BUG: correctly pad netCDF files with null bytes

Per the netCDF spec, variable names and attributes should be padded with null padding to the nearest 4-byte boundary, but scipy has been padding with b'0' instead: http://www.unidata.ucar.edu/software/netcdf/docs/file_format_specifications.html This surfaced recently after the netCDF-C library added more stringent checks in version 4.5.0 which rendered it unable to read files written with SciPy: Unidata/netcdf-c#657 This change to netCDF-C is likely going to be rolled back, but it's still a good idea for us to write compliant files. Apparently there are other netCDF implementations that also insist on padding with nulls.
shoyer · Nov 18, 2017 · 7f53fc5 · 7f53fc5
1 parent 73f723a
commit 7f53fc5
Showing 1 changed file with 12 additions and 8 deletions.
diff --git a/scipy/io/netcdf.py b/scipy/io/netcdf.py
@@ -429,7 +429,7 @@ def _write_att_array(self, attributes):
             self._pack_int(len(attributes))
             for name, values in attributes.items():
                 self._pack_string(name)
-                self._write_values(values)
+                self._write_att_values(values)
         else:
             self.fp.write(ABSENT)
 
@@ -496,6 +496,10 @@ def _write_var_metadata(self, name):
     def _write_var_data(self, name):
         var = self.variables[name]
 
+        # TODO: for full compliance with the netCDF spec, use _FillValue for
+        # padding instead of instead of always using using the null byte.
+        encoded_fill_value = b'\x00'
+
         # Set begin in file header.
         the_beguine = self.fp.tell()
         self.fp.seek(var._begin)
@@ -506,7 +510,7 @@ def _write_var_data(self, name):
         if not var.isrec:
             self.fp.write(var.data.tostring())
             count = var.data.size * var.data.itemsize
-            self.fp.write(b'0' * (var._vsize - count))
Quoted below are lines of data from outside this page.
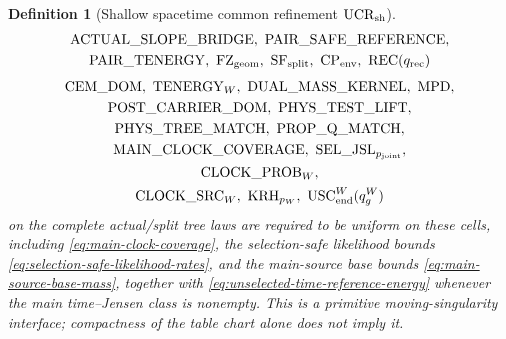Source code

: \documentclass[11pt]{article}
\newtheorem{definition}[theorem]{Definition}
\begin{document}
\begin{definition}[Shallow spacetime common refinement
$\mathrm{UCR}_{\rm sh}$]
\[\begin{gathered}
 \mathrm{ACTUAL\_SLOPE\_BRIDGE},\ \mathrm{PAIR\_SAFE\_REFERENCE},\\
 \mathrm{PAIR\_TENERGY},\ \mathrm{FZ}_{\rm geom},\
 \mathrm{SF}_{\rm split},\ \mathrm{CP}_{\rm env},\
 \mathrm{REC}(q_{\rm rec})
 \end{gathered}
\]
\[
 \begin{gathered}
 \mathrm{CEM\_DOM},\ \mathrm{TENERGY}_{W},\
 \mathrm{DUAL\_MASS\_KERNEL},\ \mathrm{MPD},\\
 \mathrm{POST\_CARRIER\_DOM},\ \mathrm{PHYS\_TEST\_LIFT},\\
 \mathrm{PHYS\_TREE\_MATCH},\ \mathrm{PROP\_Q\_MATCH},\\
 \mathrm{MAIN\_CLOCK\_COVERAGE},\
 \mathrm{SEL\_JSL}_{p_{\rm joint}},\\
 \mathrm{CLOCK\_PROB}_{W},\\
 \mathrm{CLOCK\_SRC}_{W},\ \mathrm{KRH}_{p_W},\
 \mathrm{USC}_{\rm end}^{W}(q_g^W)
 \end{gathered}
\]
on the complete actual/split tree laws are required to be uniform on these
cells, including \eqref{eq:main-clock-coverage}, the selection-safe
likelihood bounds \eqref{eq:selection-safe-likelihood-rates}, and the
main-source base bounds \eqref{eq:main-source-base-mass}, together with
\eqref{eq:unselected-time-reference-energy} whenever the main time--Jensen
class is nonempty.
This is a primitive moving-singularity interface; compactness of the table
chart alone does not imply it.
\end{definition}
\end{document}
+            self.fp.write(encoded_fill_value * (var._vsize - count))
         else:  # record variable
             # Handle rec vars with shape[0] < nrecs.
             if self._recs > len(var.data):
@@ -529,12 +533,12 @@ def _write_var_data(self, name):
                 self.fp.write(rec.tostring())
                 # Padding
                 count = rec.size * rec.itemsize
-                self.fp.write(b'0' * (var._vsize - count))
+                self.fp.write(encoded_fill_value * (var._vsize - count))
                 pos += self._recsize
                 self.fp.seek(pos)
             self.fp.seek(pos0 + var._vsize)
 
-    def _write_values(self, values):
+    def _write_att_values(self, values):
         if hasattr(values, 'dtype'):
             nc_type = REVERSE[values.dtype.char, values.dtype.itemsize]
         else:
@@ -576,7 +580,7 @@ def _write_values(self, values):
             values = values.byteswap()
         self.fp.write(values.tostring())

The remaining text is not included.